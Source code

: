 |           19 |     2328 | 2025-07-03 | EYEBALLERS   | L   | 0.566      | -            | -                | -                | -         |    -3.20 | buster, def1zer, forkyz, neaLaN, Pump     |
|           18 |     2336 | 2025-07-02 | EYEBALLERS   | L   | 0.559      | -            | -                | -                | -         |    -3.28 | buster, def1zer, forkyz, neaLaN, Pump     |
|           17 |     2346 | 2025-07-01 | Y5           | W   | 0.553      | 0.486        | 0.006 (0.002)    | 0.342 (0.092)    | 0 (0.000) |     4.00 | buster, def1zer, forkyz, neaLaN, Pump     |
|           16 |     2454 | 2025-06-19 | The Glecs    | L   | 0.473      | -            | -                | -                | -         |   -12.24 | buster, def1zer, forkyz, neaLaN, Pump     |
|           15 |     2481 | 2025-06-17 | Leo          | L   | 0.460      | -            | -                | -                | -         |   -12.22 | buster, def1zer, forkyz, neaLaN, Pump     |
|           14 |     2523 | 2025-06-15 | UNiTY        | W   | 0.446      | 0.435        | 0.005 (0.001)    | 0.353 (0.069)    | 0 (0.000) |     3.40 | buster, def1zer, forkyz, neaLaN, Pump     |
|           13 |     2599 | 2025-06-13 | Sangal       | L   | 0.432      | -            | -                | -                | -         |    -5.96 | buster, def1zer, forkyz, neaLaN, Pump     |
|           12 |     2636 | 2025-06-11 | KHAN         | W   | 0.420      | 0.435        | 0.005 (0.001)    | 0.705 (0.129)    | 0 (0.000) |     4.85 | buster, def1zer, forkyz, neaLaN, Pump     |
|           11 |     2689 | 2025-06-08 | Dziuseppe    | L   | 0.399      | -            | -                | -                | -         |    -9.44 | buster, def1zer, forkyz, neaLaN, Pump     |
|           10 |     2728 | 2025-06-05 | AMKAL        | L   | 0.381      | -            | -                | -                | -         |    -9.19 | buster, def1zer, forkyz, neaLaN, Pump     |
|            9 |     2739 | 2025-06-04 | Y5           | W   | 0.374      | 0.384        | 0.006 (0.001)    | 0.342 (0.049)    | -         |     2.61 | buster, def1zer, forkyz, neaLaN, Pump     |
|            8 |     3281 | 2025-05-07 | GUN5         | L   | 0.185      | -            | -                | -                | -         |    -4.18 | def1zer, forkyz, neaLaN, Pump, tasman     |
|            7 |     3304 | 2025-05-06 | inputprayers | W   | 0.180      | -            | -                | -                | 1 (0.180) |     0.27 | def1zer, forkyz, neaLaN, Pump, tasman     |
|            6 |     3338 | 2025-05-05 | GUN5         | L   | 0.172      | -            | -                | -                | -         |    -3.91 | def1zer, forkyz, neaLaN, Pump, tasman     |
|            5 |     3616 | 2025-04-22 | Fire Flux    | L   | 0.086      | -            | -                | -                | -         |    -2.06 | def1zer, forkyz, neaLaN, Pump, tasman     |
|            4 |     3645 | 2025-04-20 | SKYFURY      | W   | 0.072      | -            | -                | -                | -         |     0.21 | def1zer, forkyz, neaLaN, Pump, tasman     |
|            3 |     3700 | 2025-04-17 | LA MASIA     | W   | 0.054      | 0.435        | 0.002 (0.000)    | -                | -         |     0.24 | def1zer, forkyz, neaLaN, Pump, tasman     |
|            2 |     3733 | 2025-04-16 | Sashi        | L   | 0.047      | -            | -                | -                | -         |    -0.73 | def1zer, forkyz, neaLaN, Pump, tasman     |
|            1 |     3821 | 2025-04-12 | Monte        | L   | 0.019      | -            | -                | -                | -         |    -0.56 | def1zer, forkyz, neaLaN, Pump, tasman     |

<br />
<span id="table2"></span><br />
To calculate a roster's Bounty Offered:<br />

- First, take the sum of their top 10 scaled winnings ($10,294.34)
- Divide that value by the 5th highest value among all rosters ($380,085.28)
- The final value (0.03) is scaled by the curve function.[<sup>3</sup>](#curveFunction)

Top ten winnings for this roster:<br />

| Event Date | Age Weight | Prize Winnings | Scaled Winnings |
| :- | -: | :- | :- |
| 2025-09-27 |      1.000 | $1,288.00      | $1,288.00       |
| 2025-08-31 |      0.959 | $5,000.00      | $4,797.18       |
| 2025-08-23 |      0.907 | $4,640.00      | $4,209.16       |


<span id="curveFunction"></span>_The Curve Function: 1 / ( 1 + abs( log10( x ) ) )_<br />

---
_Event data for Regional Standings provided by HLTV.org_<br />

TASK INSTRUCTIONS: Proceeding from the line containing "2336 | 2025-07-02" through the line containing "2523 | 2025-06-15", transcribe the lines above exactly, both end lines included.

RESULT BELOW:
|           18 |     2336 | 2025-07-02 | EYEBALLERS   | L   | 0.559      | -            | -                | -                | -         |    -3.28 | buster, def1zer, forkyz, neaLaN, Pump     |
|           17 |     2346 | 2025-07-01 | Y5           | W   | 0.553      | 0.486        | 0.006 (0.002)    | 0.342 (0.092)    | 0 (0.000) |     4.00 | buster, def1zer, forkyz, neaLaN, Pump     |
|           16 |     2454 | 2025-06-19 | The Glecs    | L   | 0.473      | -            | -                | -                | -         |   -12.24 | buster, def1zer, forkyz, neaLaN, Pump     |
|           15 |     2481 | 2025-06-17 | Leo          | L   | 0.460      | -            | -                | -                | -         |   -12.22 | buster, def1zer, forkyz, neaLaN, Pump     |
|           14 |     2523 | 2025-06-15 | UNiTY        | W   | 0.446      | 0.435        | 0.005 (0.001)    | 0.353 (0.069)    | 0 (0.000) |     3.40 | buster, def1zer, forkyz, neaLaN, Pump     |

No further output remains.